Document images with source code >>
******************************

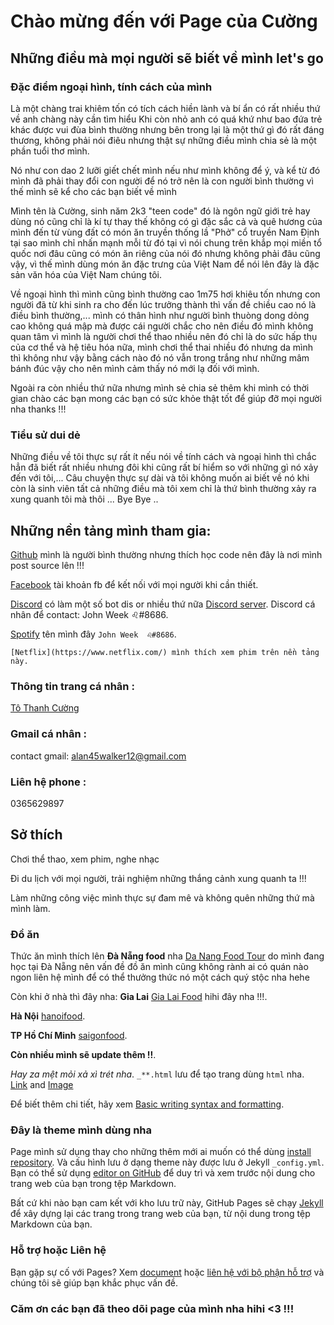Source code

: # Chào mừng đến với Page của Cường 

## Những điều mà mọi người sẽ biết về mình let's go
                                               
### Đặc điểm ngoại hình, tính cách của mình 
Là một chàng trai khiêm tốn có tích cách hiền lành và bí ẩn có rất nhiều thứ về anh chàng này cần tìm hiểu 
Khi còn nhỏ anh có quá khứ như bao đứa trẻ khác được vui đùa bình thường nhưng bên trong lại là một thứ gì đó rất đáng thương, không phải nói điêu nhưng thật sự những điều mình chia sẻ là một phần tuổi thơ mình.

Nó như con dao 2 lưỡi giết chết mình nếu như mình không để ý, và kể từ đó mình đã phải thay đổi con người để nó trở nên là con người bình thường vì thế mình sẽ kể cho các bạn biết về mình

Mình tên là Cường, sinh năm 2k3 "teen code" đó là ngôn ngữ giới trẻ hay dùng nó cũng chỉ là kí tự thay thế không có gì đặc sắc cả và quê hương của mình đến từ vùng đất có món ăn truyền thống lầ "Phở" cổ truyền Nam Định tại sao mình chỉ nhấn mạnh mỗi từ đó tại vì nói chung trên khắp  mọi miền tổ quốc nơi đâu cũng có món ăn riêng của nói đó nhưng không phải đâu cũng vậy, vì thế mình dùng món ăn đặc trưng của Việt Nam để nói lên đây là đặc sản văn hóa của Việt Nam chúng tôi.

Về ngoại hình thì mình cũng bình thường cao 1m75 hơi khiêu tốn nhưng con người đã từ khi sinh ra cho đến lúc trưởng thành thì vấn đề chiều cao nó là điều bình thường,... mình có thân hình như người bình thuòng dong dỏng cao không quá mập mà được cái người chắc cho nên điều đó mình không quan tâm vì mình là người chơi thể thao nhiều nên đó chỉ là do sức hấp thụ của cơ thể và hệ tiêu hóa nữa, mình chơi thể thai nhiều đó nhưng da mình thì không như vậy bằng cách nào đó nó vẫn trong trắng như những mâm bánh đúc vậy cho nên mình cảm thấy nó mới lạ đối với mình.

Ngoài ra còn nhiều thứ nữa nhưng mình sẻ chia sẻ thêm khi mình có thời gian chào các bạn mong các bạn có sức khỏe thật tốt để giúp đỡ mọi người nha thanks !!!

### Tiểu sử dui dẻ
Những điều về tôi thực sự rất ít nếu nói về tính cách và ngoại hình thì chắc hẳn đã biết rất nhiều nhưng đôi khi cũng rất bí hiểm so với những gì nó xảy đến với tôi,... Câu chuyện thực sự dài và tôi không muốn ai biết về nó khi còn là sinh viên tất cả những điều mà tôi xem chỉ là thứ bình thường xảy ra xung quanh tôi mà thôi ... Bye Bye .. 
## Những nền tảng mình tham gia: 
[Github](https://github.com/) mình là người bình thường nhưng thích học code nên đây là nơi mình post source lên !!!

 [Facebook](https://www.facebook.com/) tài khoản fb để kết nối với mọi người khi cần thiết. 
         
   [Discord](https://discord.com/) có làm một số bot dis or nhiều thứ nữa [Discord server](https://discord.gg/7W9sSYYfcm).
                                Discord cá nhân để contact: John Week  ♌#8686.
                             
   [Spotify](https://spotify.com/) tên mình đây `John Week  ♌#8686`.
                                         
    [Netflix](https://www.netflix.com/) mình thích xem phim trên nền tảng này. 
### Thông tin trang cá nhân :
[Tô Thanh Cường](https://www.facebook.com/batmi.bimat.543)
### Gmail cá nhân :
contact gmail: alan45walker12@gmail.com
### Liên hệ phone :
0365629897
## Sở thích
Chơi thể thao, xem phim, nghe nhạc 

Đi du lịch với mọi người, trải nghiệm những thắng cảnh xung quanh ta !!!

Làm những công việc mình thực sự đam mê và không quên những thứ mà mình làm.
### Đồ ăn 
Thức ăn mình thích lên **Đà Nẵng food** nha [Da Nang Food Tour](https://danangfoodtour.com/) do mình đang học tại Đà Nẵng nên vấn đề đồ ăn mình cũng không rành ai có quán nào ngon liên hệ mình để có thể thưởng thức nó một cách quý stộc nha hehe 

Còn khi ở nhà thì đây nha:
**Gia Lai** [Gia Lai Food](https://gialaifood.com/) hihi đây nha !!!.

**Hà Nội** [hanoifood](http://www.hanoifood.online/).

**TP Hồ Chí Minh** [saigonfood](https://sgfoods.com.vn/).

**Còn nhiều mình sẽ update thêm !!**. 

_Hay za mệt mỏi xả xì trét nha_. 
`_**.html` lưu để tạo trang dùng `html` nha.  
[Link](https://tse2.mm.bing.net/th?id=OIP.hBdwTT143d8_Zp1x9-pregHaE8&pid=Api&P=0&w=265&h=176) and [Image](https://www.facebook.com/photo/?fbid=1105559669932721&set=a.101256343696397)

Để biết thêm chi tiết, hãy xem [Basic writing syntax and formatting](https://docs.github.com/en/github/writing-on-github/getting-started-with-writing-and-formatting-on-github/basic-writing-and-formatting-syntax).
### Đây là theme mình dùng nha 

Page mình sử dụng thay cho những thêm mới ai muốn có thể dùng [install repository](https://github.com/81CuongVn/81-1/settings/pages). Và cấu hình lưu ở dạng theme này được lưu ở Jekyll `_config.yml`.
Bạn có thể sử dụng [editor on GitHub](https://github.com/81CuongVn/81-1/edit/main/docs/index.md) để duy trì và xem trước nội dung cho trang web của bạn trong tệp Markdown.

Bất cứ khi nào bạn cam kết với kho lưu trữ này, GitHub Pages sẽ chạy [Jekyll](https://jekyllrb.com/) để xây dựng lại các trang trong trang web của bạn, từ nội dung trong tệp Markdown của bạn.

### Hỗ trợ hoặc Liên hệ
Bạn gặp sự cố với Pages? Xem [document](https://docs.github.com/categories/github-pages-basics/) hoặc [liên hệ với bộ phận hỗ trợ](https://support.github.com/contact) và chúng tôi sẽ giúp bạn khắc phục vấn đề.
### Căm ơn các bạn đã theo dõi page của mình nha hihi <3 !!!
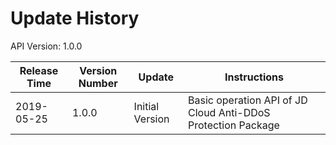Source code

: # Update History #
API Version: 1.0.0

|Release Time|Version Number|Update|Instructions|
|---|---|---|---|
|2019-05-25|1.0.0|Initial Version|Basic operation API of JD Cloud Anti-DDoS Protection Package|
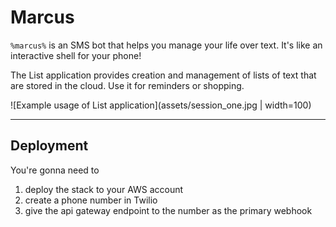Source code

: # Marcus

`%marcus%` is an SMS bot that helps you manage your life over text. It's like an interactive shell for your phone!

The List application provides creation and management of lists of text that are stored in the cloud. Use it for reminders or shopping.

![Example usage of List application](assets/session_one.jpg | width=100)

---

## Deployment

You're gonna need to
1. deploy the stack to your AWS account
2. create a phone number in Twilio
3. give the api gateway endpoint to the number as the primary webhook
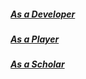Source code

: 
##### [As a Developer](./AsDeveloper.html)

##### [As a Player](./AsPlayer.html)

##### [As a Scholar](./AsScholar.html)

******************************

What this task involves >> In the entries above, find the line holding "update thêm !!**." and the line holding "để tạo trang", then retype exactly those two lines and every line between them, and nothing else.

Output for this task >>
**Còn nhiều mình sẽ update thêm !!**. 

_Hay za mệt mỏi xả xì trét nha_. 
`_**.html` lưu để tạo trang dùng `html` nha.  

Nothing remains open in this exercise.